* TASK INSTRUCTIONS
Give only the number of lines in the following entries where "google" appears.

Source texts of formatted documents
- - -

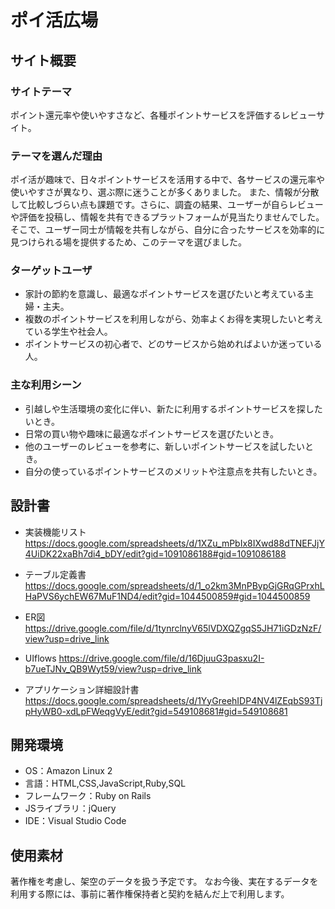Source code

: # ポイ活広場
<!--メモ：ポイ活×レビューサイト-->

## サイト概要

### サイトテーマ
ポイント還元率や使いやすさなど、各種ポイントサービスを評価するレビューサイト。

### テーマを選んだ理由
ポイ活が趣味で、日々ポイントサービスを活用する中で、各サービスの還元率や使いやすさが異なり、選ぶ際に迷うことが多くありました。
また、情報が分散して比較しづらい点も課題です。さらに、調査の結果、ユーザーが自らレビューや評価を投稿し、情報を共有できるプラットフォームが見当たりませんでした。
そこで、ユーザー同士が情報を共有しながら、自分に合ったサービスを効率的に見つけられる場を提供するため、このテーマを選びました。

### ターゲットユーザ
- 家計の節約を意識し、最適なポイントサービスを選びたいと考えている主婦・主夫。
- 複数のポイントサービスを利用しながら、効率よくお得を実現したいと考えている学生や社会人。
- ポイントサービスの初心者で、どのサービスから始めればよいか迷っている人。

### 主な利用シーン
- 引越しや生活環境の変化に伴い、新たに利用するポイントサービスを探したいとき。
- 日常の買い物や趣味に最適なポイントサービスを選びたいとき。
- 他のユーザーのレビューを参考に、新しいポイントサービスを試したいとき。
- 自分の使っているポイントサービスのメリットや注意点を共有したいとき。

## 設計書
- 実装機能リスト
https://docs.google.com/spreadsheets/d/1XZu_mPbIx8IXwd88dTNEFJjY4UiDK22xaBh7di4_bDY/edit?gid=1091086188#gid=1091086188

- テーブル定義書
https://docs.google.com/spreadsheets/d/1_o2km3MnPBypGjGRqGPrxhLHaPVS6ychEW67MuF1ND4/edit?gid=1044500859#gid=1044500859

- ER図
https://drive.google.com/file/d/1tynrclnyV65lVDXQZgqS5JH71iGDzNzF/view?usp=drive_link

- UIflows
https://drive.google.com/file/d/16DjuuG3pasxu2I-b7ueTJNv_QB9Wyt59/view?usp=drive_link

- アプリケーション詳細設計書
https://docs.google.com/spreadsheets/d/1YyGreehIDP4NV4lZEqbS93TjpHyWB0-xdLpFWeqgVyE/edit?gid=549108681#gid=549108681

## 開発環境
- OS：Amazon Linux 2
- 言語：HTML,CSS,JavaScript,Ruby,SQL
- フレームワーク：Ruby on Rails
- JSライブラリ：jQuery
- IDE：Visual Studio Code
​
## 使用素材
著作権を考慮し、架空のデータを扱う予定です。
なお今後、実在するデータを利用する際には、事前に著作権保持者と契約を結んだ上で利用します。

- - -

* WRITTEN RESPONSE
5